Relatório da OAB aponta 37 mortes violentas de pessoas idosas em 2025; quase 80% dos crimes ocorreram fora de Maceió
Alagoas fechou 2025 com um dado que deveria provocar indignação pública, cobrança institucional e uma resposta urgente do Estado: 37 pessoas idosas foram assassinadas ao longo do ano.
O número é o maior desde o início do levantamento realizado pela OAB Alagoas, em 2021, e acende um alerta sobre uma violência que muitas vezes acontece longe dos grandes centros, longe das câmeras e longe da atenção da sociedade.
O dado mais grave está no mapa dos crimes. Dos 37 homicídios registrados, 29 ocorreram em municípios do interior. Maceió contabilizou oito casos. Na prática, quase 80% das mortes aconteceram fora da capital, em cidades, povoados, sítios e comunidades onde a presença do poder público nem sempre chega com a mesma velocidade da violência.
A maioria das vítimas era homem. Foram 34 idosos assassinados e três idosas mortas de forma violenta. As armas de fogo aparecem como principal meio utilizado nos crimes, com 21 registros. Outros 14 casos envolveram armas brancas ou instrumentos contundentes, como facas, facões e enxadas. Também houve registro de espancamento e asfixia.
Mais do que uma estatística, o levantamento revela uma ferida social. Pessoas que deveriam estar protegidas pela família, pela comunidade e pelo Estado estão sendo mortas de forma brutal. Em muitos casos, são idosos que vivem em áreas mais afastadas, em situação de vulnerabilidade, com menor acesso a redes de proteção, segurança e acompanhamento social.
O alerta da OAB é direto: Alagoas precisa olhar com mais seriedade para a violência contra a pessoa idosa. Nos últimos cinco anos, o estado registrou 167 homicídios contra esse público. O número mostra que o problema não é isolado, nem pode ser tratado como episódio ocasional. Existe uma repetição perigosa, especialmente no interior.
A situação expõe uma pergunta incômoda: quem está protegendo os idosos que vivem nos povoados, nos sítios e nas regiões mais distantes dos centros urbanos?

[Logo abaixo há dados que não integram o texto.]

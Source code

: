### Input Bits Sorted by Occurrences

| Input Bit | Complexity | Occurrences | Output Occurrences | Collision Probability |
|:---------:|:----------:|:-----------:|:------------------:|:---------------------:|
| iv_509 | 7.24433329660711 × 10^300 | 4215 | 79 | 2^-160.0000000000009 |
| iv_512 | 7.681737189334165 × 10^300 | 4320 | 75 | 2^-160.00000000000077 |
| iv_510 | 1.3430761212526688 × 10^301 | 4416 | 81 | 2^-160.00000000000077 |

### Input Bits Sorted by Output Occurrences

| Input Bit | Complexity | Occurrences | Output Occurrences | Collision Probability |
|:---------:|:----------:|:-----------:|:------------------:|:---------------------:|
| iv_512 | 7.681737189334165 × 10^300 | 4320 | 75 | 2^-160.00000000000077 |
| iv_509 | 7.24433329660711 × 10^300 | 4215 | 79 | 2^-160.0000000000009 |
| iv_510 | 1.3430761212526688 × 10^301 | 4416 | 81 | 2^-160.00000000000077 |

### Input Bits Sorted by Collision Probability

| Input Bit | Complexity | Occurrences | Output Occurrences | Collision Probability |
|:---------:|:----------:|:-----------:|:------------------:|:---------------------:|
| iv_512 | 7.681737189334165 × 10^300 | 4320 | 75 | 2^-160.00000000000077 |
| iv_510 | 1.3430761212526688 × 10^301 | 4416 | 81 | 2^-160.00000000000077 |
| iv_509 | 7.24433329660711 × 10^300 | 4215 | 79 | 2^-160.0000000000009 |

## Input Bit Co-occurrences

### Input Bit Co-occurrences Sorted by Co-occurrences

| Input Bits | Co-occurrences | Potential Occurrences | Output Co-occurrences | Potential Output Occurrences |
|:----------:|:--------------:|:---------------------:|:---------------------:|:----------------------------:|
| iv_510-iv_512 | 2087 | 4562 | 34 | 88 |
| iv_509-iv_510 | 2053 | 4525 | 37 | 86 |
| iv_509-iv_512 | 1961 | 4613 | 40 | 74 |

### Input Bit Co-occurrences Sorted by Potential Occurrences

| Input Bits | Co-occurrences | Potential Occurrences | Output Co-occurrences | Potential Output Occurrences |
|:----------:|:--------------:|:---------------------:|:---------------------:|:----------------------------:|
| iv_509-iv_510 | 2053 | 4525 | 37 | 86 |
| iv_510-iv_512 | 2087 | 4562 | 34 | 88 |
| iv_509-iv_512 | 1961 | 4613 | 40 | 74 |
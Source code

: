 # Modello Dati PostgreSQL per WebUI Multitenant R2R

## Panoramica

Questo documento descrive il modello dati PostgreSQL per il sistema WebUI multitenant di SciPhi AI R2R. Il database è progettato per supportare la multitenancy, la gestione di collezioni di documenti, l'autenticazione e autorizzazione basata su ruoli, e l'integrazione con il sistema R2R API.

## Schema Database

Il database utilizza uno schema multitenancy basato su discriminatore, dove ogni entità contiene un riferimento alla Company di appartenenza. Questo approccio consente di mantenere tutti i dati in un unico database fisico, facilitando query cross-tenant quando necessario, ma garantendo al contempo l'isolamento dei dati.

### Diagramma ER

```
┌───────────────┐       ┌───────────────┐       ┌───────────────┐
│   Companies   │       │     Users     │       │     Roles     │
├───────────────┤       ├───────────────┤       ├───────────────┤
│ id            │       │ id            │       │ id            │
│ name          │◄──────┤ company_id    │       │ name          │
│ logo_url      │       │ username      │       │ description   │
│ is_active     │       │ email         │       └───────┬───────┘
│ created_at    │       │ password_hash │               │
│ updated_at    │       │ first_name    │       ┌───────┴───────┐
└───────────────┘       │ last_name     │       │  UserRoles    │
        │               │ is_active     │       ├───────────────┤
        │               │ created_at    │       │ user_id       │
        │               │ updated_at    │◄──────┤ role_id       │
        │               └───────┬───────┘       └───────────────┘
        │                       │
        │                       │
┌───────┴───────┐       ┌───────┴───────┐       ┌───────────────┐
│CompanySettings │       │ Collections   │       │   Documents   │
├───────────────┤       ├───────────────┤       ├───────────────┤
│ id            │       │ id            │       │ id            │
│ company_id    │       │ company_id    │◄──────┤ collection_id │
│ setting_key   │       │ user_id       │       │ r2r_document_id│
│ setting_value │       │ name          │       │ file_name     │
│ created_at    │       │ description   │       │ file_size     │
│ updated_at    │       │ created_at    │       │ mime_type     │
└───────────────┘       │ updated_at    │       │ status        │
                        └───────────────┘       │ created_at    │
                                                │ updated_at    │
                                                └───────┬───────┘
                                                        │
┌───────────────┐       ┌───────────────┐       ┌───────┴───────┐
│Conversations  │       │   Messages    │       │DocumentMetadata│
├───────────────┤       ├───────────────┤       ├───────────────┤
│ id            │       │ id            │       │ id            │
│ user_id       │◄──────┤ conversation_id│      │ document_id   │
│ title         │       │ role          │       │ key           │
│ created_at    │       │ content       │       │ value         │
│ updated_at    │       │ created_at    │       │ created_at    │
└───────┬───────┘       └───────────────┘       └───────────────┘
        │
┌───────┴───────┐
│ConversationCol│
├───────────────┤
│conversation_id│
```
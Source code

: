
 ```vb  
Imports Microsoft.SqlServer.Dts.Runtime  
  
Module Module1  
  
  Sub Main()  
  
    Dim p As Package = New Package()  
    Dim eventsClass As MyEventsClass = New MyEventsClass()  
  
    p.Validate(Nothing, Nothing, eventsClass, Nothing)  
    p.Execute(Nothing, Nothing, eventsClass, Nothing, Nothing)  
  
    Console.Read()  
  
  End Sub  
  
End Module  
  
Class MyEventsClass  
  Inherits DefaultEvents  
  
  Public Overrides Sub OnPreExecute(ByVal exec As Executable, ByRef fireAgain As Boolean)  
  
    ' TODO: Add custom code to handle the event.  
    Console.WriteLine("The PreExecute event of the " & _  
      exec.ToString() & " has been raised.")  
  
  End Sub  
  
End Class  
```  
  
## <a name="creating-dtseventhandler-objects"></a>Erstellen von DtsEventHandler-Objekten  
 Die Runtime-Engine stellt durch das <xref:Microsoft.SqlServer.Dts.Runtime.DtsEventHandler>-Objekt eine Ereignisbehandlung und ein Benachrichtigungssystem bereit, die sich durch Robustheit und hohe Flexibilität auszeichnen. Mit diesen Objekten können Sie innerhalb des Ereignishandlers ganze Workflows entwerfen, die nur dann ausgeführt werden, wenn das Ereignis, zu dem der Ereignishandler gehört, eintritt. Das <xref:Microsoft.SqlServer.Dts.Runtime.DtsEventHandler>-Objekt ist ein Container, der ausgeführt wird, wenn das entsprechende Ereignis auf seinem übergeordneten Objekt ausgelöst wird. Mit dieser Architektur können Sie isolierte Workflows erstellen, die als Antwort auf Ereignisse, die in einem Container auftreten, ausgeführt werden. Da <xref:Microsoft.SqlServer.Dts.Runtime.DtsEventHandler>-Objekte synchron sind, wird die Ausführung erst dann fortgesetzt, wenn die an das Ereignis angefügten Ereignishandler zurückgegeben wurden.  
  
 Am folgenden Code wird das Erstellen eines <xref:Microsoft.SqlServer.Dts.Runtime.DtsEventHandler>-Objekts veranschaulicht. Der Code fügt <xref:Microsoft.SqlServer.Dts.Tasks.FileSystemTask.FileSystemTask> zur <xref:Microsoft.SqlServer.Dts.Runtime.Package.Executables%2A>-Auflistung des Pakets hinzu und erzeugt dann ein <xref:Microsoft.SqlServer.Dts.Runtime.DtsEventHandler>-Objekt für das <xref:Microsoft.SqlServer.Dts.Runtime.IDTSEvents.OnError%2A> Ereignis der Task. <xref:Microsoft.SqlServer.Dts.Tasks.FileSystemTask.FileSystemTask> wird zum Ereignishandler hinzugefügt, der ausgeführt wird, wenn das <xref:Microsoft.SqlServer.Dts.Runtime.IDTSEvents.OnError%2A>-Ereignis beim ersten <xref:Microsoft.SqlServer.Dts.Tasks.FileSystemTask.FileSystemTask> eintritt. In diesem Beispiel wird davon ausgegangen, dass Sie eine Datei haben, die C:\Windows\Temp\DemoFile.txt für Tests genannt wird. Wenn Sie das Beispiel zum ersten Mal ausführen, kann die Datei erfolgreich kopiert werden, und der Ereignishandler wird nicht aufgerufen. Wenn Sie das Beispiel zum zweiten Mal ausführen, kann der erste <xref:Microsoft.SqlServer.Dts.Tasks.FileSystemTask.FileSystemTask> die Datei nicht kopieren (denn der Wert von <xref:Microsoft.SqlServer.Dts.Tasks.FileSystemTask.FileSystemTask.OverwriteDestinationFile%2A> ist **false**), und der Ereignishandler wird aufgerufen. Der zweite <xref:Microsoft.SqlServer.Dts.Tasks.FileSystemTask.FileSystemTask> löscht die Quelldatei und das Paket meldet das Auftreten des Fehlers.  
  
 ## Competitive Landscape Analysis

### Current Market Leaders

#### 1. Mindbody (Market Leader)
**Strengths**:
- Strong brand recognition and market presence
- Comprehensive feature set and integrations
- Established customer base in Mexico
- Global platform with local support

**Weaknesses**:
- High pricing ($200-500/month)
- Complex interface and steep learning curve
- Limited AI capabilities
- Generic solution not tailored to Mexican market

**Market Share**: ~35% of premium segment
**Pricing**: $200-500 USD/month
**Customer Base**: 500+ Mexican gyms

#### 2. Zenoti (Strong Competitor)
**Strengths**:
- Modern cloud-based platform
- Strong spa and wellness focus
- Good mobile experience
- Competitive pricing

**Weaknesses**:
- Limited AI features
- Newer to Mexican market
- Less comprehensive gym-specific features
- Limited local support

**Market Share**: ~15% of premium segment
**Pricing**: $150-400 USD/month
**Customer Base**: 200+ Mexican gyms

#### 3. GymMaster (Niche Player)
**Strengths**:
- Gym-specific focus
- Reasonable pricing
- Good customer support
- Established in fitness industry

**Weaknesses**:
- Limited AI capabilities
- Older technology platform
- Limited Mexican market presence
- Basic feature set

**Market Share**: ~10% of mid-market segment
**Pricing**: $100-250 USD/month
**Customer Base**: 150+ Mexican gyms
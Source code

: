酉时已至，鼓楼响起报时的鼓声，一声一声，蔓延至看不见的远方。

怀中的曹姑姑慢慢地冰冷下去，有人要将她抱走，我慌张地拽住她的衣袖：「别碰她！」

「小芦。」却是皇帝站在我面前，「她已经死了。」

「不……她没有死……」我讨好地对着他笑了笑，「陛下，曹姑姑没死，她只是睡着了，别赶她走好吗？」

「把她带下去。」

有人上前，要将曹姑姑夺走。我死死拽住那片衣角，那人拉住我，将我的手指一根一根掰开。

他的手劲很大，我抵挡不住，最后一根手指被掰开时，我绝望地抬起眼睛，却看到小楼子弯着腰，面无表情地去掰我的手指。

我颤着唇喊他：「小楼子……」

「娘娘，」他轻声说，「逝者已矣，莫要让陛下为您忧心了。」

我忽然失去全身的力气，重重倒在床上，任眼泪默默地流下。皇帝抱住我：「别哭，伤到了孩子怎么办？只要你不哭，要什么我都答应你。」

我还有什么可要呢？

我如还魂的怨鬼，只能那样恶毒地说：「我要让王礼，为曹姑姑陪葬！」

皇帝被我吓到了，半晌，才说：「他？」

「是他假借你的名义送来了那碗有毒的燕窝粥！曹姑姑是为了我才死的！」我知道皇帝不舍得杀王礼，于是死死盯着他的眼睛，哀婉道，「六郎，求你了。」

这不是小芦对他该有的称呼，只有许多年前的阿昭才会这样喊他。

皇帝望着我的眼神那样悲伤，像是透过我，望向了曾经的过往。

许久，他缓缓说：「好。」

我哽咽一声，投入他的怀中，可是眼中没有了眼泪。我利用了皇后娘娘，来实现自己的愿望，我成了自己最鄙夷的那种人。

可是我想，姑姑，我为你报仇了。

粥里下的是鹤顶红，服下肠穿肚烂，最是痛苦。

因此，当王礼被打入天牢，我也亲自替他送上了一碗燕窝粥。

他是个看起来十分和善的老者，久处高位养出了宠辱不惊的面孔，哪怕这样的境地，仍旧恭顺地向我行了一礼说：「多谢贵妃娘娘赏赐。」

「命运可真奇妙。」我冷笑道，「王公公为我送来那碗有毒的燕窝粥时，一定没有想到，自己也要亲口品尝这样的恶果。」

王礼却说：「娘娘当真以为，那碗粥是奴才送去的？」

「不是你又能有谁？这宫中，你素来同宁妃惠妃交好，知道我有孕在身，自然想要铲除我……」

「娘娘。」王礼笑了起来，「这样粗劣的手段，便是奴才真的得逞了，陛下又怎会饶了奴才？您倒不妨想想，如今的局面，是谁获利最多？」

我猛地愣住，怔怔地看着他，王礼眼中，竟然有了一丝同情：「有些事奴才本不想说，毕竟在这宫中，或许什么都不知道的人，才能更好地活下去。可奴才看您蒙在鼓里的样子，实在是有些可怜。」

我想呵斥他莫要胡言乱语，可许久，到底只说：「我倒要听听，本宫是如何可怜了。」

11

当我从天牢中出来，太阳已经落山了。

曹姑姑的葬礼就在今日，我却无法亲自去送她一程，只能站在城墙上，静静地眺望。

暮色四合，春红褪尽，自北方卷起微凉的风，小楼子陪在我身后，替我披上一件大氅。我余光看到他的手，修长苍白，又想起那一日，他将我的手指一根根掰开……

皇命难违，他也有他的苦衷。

A violência contra a pessoa idosa não se resume aos assassinatos. Ela também aparece no abandono, nas ameaças, nos maus-tratos, nos golpes, na exploração financeira, na negligência familiar e na ausência de políticas públicas capazes de identificar riscos antes que eles se transformem em tragédia.
Mas quando essa violência chega ao homicídio, o fracasso é coletivo. Falhou a rede de proteção, falhou a prevenção, falhou o acompanhamento e, em muitos casos, falhou a presença efetiva do Estado.
O levantamento foi divulgado dentro das ações do Junho Violeta, campanha dedicada à conscientização e ao enfrentamento da violência contra a pessoa idosa. A iniciativa é importante, mas os números mostram que a discussão precisa ir além das campanhas. É necessário transformar alerta em política pública, relatório em investigação e estatística em resposta concreta.
O interior de Alagoas não pode continuar sendo tratado como território onde a violência contra idosos acontece em silêncio. Cada morte representa uma família destruída, uma história interrompida e uma pergunta que precisa ser respondida pelas autoridades.
Quantos desses crimes foram plenamente investigados? Quantos tiveram autoria identificada? Quantos chegaram à Justiça? Quantos poderiam ter sido evitados com uma rede de proteção mais presente?
A cobrança agora precisa ser objetiva. É necessário reforçar a segurança nas áreas rurais e comunidades afastadas, ampliar o acompanhamento social de idosos em situação de vulnerabilidade, fortalecer os canais de denúncia, integrar assistência social, saúde, Ministério Público, Defensoria, conselhos municipais e forças de segurança.
Alagoas não pode normalizar a morte violenta de quem já atravessou uma vida inteira. Envelhecer não pode significar viver com medo. E morar no interior não pode significar estar mais distante da proteção do Estado.
O recorde de idosos assassinados em 2025 é mais do que um dado preocupante. É um chamado à responsabilidade pública.